Problem to work on -> Using the entries that follow, write out the line containing "- smart cards", the line containing "- if the controls are too strong, then", and every line between them, exactly and nothing else.

Excerpted records ->
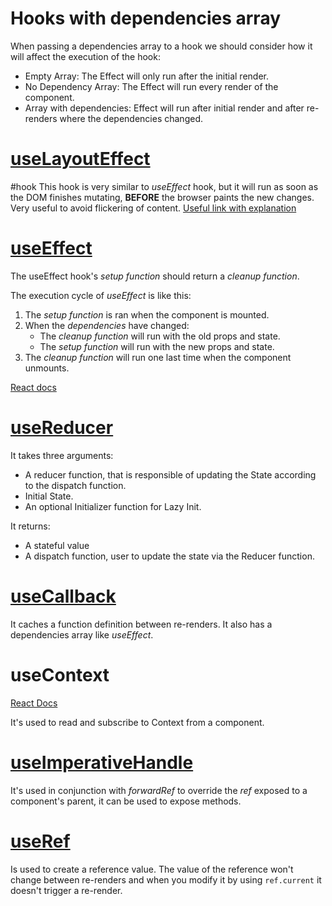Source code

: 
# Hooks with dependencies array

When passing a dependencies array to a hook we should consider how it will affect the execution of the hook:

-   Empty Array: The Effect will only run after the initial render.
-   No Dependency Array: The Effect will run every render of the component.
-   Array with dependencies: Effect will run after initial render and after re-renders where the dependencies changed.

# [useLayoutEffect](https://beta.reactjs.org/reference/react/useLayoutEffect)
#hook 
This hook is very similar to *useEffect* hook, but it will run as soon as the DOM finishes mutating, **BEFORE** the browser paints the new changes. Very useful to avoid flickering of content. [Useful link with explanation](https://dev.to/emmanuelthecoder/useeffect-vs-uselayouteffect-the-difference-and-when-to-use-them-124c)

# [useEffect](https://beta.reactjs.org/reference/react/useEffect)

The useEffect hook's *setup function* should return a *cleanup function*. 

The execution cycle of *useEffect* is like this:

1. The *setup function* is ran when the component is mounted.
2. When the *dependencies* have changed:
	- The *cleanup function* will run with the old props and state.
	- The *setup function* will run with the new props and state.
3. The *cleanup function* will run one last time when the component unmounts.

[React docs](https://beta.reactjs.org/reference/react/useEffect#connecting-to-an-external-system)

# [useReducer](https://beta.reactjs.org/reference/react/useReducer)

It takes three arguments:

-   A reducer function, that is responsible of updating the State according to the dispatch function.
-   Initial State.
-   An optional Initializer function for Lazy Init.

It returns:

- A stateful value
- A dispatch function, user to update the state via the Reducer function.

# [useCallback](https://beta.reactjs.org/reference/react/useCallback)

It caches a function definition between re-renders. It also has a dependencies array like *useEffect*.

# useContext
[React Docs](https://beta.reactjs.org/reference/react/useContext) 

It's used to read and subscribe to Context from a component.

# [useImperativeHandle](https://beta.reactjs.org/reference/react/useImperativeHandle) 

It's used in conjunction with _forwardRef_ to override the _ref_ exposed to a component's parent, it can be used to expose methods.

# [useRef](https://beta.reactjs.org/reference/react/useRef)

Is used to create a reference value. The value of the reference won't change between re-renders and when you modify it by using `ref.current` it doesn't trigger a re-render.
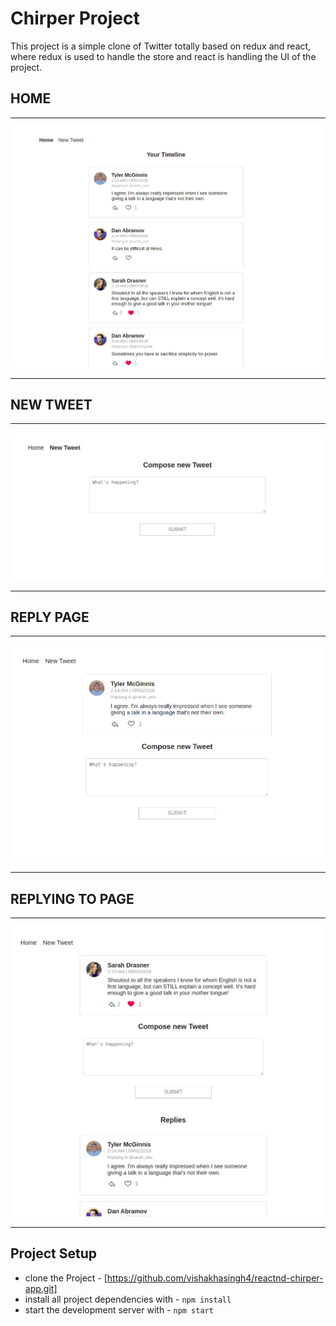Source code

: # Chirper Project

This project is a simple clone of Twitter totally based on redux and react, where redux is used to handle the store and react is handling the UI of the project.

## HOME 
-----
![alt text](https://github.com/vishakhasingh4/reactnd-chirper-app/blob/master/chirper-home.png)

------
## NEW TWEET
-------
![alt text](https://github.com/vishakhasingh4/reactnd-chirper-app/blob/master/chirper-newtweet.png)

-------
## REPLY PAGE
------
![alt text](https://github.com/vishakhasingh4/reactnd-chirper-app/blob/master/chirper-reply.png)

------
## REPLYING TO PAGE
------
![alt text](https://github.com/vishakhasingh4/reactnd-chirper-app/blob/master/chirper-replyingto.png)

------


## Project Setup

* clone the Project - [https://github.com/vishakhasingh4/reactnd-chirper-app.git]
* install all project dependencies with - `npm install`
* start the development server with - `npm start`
---
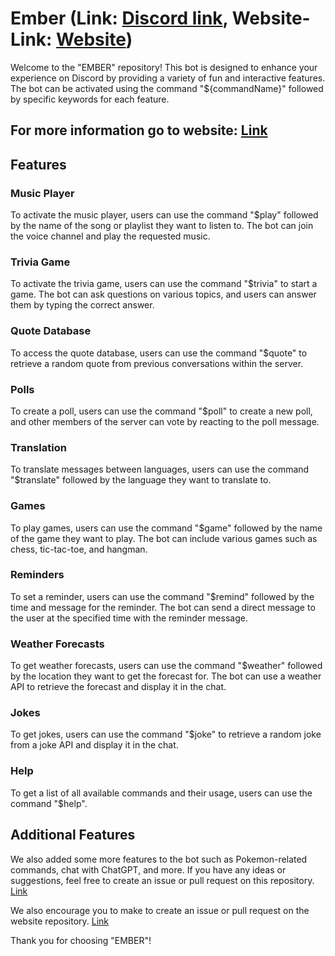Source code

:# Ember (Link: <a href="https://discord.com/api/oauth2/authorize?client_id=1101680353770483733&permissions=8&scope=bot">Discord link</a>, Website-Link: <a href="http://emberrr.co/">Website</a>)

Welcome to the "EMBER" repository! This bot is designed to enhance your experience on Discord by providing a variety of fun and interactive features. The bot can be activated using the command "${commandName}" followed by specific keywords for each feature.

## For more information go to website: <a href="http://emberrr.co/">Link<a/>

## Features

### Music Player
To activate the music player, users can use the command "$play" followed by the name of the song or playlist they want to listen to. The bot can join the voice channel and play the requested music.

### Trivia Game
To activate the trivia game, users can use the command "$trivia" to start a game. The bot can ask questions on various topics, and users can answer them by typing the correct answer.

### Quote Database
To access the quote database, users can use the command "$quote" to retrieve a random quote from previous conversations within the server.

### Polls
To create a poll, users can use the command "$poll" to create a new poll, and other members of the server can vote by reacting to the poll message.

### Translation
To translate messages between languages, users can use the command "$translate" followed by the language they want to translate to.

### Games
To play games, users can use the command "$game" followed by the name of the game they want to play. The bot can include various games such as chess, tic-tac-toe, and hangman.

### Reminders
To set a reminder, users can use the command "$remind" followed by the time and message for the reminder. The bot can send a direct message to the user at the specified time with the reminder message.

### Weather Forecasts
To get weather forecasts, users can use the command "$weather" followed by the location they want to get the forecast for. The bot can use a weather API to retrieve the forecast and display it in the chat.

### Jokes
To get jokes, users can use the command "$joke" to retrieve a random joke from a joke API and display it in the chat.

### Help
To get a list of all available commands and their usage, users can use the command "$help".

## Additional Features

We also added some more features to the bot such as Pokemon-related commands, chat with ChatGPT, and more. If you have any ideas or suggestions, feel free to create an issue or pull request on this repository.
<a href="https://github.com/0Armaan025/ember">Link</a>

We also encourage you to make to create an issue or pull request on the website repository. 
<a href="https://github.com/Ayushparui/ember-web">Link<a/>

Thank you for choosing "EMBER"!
* * *
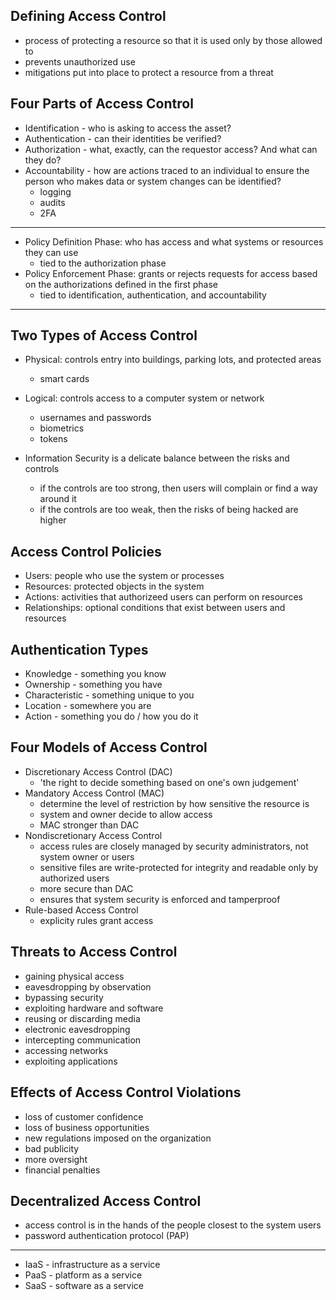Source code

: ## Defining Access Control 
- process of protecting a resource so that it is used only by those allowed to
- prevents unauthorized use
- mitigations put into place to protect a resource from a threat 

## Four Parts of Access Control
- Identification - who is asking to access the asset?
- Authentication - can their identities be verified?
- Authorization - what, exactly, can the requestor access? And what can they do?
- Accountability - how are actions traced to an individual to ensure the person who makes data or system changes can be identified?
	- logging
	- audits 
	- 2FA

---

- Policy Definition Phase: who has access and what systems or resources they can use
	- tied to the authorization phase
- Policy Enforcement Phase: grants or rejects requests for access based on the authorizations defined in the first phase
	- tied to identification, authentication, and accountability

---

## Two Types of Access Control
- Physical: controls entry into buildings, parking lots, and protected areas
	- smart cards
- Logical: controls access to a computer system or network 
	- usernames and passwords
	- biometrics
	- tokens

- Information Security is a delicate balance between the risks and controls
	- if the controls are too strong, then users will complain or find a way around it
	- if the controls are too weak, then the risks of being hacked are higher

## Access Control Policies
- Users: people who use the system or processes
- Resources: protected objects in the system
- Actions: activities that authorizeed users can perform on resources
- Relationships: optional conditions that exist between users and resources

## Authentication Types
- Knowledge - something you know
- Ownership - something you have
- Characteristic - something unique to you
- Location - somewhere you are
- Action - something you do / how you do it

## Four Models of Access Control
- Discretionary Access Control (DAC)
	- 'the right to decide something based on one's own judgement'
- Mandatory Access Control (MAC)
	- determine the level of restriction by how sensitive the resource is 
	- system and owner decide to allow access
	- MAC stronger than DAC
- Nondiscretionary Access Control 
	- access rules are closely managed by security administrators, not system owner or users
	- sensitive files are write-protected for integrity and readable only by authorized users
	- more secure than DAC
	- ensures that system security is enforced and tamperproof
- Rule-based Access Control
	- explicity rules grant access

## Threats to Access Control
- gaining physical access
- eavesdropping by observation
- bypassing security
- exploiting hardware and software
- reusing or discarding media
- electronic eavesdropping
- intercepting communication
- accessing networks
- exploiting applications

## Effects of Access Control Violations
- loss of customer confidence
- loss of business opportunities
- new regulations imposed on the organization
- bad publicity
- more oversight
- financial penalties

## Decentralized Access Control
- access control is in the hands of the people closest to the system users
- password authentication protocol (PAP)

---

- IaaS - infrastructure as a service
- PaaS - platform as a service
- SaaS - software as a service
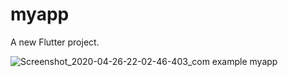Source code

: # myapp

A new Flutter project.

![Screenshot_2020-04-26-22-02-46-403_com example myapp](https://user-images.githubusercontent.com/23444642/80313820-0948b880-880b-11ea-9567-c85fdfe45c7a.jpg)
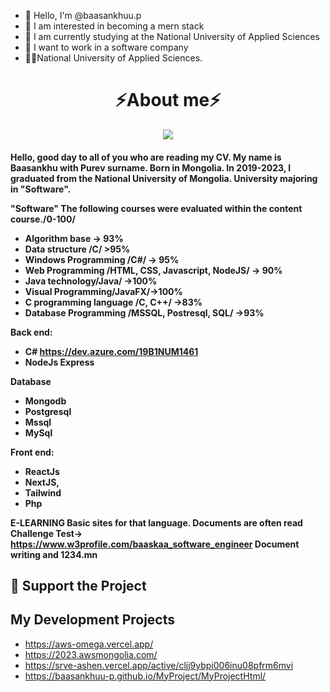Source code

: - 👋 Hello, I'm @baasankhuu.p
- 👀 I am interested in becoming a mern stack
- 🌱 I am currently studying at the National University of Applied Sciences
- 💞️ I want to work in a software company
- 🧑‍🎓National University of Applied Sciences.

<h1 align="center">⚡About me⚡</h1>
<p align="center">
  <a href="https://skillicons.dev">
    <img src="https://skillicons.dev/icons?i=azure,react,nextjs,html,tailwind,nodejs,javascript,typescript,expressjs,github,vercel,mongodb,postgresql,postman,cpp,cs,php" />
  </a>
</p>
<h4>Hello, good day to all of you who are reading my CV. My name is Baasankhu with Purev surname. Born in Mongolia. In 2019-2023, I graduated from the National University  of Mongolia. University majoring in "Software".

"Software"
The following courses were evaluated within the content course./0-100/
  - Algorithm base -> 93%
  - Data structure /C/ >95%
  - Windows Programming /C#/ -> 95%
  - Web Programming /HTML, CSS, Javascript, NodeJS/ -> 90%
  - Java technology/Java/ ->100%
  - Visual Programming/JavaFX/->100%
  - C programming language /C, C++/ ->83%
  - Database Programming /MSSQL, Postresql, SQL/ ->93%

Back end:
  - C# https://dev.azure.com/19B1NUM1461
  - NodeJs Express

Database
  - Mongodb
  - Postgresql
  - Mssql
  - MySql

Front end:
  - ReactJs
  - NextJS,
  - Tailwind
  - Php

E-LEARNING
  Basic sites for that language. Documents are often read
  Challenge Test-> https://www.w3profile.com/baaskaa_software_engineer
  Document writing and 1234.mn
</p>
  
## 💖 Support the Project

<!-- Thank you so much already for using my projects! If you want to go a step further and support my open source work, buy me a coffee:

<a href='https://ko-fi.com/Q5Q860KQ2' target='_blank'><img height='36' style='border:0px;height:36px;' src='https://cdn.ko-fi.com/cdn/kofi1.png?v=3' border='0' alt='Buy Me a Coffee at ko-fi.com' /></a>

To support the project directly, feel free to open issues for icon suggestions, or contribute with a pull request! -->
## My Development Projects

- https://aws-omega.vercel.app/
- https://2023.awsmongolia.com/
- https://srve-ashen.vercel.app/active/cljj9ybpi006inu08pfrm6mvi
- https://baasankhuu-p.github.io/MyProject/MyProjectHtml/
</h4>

Output for this task ->
	- smart cards
- Logical: controls access to a computer system or network 
	- usernames and passwords
	- biometrics
	- tokens

- Information Security is a delicate balance between the risks and controls
	- if the controls are too strong, then users will complain or find a way around it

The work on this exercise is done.